ABOUT THIS TASK: For the word "False", give the number of lines in these entries that contain it, with nothing else.

=== Section Start ===

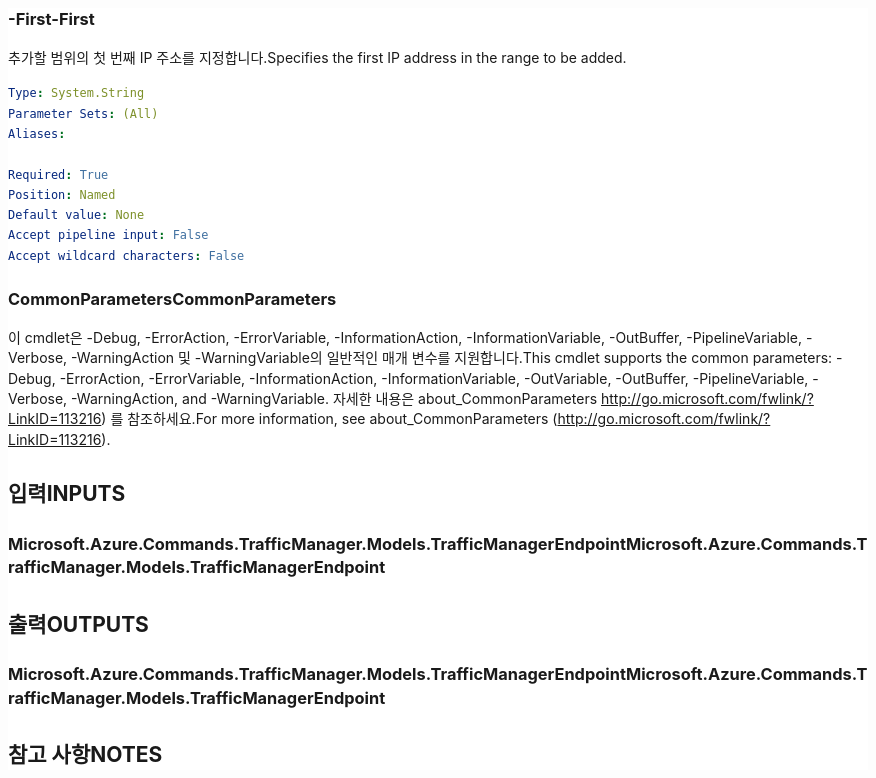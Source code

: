 ### <span data-ttu-id="d6fae-135">-First</span><span class="sxs-lookup"><span data-stu-id="d6fae-135">-First</span></span>
<span data-ttu-id="d6fae-136">추가할 범위의 첫 번째 IP 주소를 지정합니다.</span><span class="sxs-lookup"><span data-stu-id="d6fae-136">Specifies the first IP address in the range to be added.</span></span>

```yaml
Type: System.String
Parameter Sets: (All)
Aliases:

Required: True
Position: Named
Default value: None
Accept pipeline input: False
Accept wildcard characters: False
```

### <span data-ttu-id="d6fae-137">CommonParameters</span><span class="sxs-lookup"><span data-stu-id="d6fae-137">CommonParameters</span></span>
<span data-ttu-id="d6fae-138">이 cmdlet은 -Debug, -ErrorAction, -ErrorVariable, -InformationAction, -InformationVariable, -OutBuffer, -PipelineVariable, -Verbose, -WarningAction 및 -WarningVariable의 일반적인 매개 변수를 지원합니다.</span><span class="sxs-lookup"><span data-stu-id="d6fae-138">This cmdlet supports the common parameters: -Debug, -ErrorAction, -ErrorVariable, -InformationAction, -InformationVariable, -OutVariable, -OutBuffer, -PipelineVariable, -Verbose, -WarningAction, and -WarningVariable.</span></span> <span data-ttu-id="d6fae-139">자세한 내용은 about_CommonParameters http://go.microsoft.com/fwlink/?LinkID=113216) 를 참조하세요.</span><span class="sxs-lookup"><span data-stu-id="d6fae-139">For more information, see about_CommonParameters (http://go.microsoft.com/fwlink/?LinkID=113216).</span></span>

## <span data-ttu-id="d6fae-140">입력</span><span class="sxs-lookup"><span data-stu-id="d6fae-140">INPUTS</span></span>

### <span data-ttu-id="d6fae-141">Microsoft.Azure.Commands.TrafficManager.Models.TrafficManagerEndpoint</span><span class="sxs-lookup"><span data-stu-id="d6fae-141">Microsoft.Azure.Commands.TrafficManager.Models.TrafficManagerEndpoint</span></span>

## <span data-ttu-id="d6fae-142">출력</span><span class="sxs-lookup"><span data-stu-id="d6fae-142">OUTPUTS</span></span>

### <span data-ttu-id="d6fae-143">Microsoft.Azure.Commands.TrafficManager.Models.TrafficManagerEndpoint</span><span class="sxs-lookup"><span data-stu-id="d6fae-143">Microsoft.Azure.Commands.TrafficManager.Models.TrafficManagerEndpoint</span></span>

## <span data-ttu-id="d6fae-144">참고 사항</span><span class="sxs-lookup"><span data-stu-id="d6fae-144">NOTES</span></span>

=== Section End ===

ANSWER BOX: 2